▸ Source records
· · · · · · ·

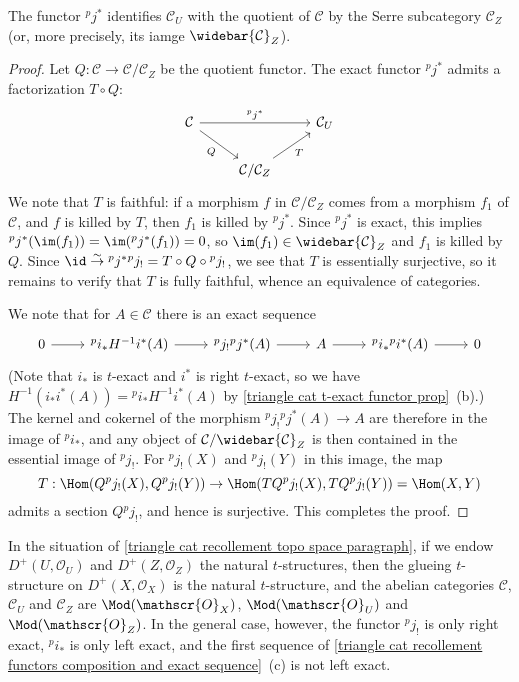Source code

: \begin{proposition}\label{triangle cat recollement ^pj^* is quotient}
The functor ${^pj^*}$ identifies $\mathcal{C}_U$ with the quotient of $\mathcal{C}$ by the Serre subcategory $\mathcal{C}_Z$ (or, more precisely, its iamge $\widebar{\mathcal{C}}_Z$).
\end{proposition}
\begin{proof}
Let $Q:\mathcal{C}\to\mathcal{C}/\mathcal{C}_Z$ be the quotient functor. The exact functor ${^pj^*}$ admits a factorization $T\circ Q$:
\[\begin{tikzcd}
\mathcal{C}\ar[rd,swap,"Q"]\ar[rr,"{^pj^*}"]&&\mathcal{C}_U\\
&\mathcal{C}/\mathcal{C}_Z\ar[ru,swap,"T"]
\end{tikzcd}\]
We note that $T$ is faithful: if a morphism $f$ in $\mathcal{C}/\mathcal{C}_Z$ comes from a morphism $f_1$ of $\mathcal{C}$, and $f$ is killed by $T$, then $f_1$ is killed by ${^pj^*}$. Since ${^pj^*}$ is exact, this implies ${^pj^*}(\im(f_1))=\im({^pj^*}(f_1))=0$, so $\im(f_1)\in\widebar{\mathcal{C}}_Z$ and $f_1$ is killed by $Q$. Since $\id\stackrel{\sim}{\to}{^pj^*}{^pj_!}=T\circ Q\circ{^pj_!}$, we see that $T$ is essentially surjective, so it remains to verify that $T$ is fully faithful, whence an equivalence of categories.\par
We note that for $A\in\mathcal{C}$ there is an exact sequence
\[\begin{tikzcd}
0\ar[r]&{^pi_*}H^{-1}i^*(A)\ar[r]&{^pj_!}{^pj^*}(A)\ar[r]&A\ar[r]&{^pi_*}{^pi^*}(A)\ar[r]&0
\end{tikzcd}\]
(Note that $i_*$ is $t$-exact and $i^*$ is right $t$-exact, so we have $H^{-1}(i_*i^*(A))={^pi_*}H^{-1}i^*(A)$ by \cref{triangle cat t-exact functor prop}~(b).) The kernel and cokernel of the morphism ${^pj_!}{^pj^*}(A)\to A$ are therefore in the image of ${^pi_*}$, and any object of $\mathcal{C}/\widebar{\mathcal{C}}_Z$ is then contained in the essential image of ${^pj_!}$. For ${^pj_!}(X)$ and ${^pj_!}(Y)$ in this image, the map
\[T:\Hom(Q{^pj_!}(X),Q{^pj_!}(Y))\to\Hom(TQ{^pj_!}(X),TQ{^pj_!}(Y))=\Hom(X,Y)\]
admits a section $Q{^pj_!}$, and hence is surjective. This completes the proof.
\end{proof}

\begin{remark}
In the situation of \ref{triangle cat recollement topo space paragraph}, if we endow $D^+(U,\mathscr{O}_U)$ and $D^+(Z,\mathscr{O}_Z)$ the natural $t$-structures, then the glueing $t$-structure on $D^+(X,\mathscr{O}_X)$ is the natural $t$-structure, and the abelian categories $\mathcal{C}$, $\mathcal{C}_U$ and $\mathcal{C}_Z$ are $\Mod(\mathscr{O}_X)$, $\Mod(\mathscr{O}_U)$ and $\Mod(\mathscr{O}_Z)$. In the general case, however, the functor ${^pj_!}$ is only right exact, ${^pi_*}$ is only left exact, and the first sequence of \cref{triangle cat recollement functors composition and exact sequence}~(c) is not left exact.
\end{remark}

· · · · · · ·

▸ Task to complete
Please find the lines in the data that contain the word "proposition" and copy them.

▸ Problem solution
: \begin{proposition}\label{triangle cat recollement ^pj^* is quotient}
\end{proposition}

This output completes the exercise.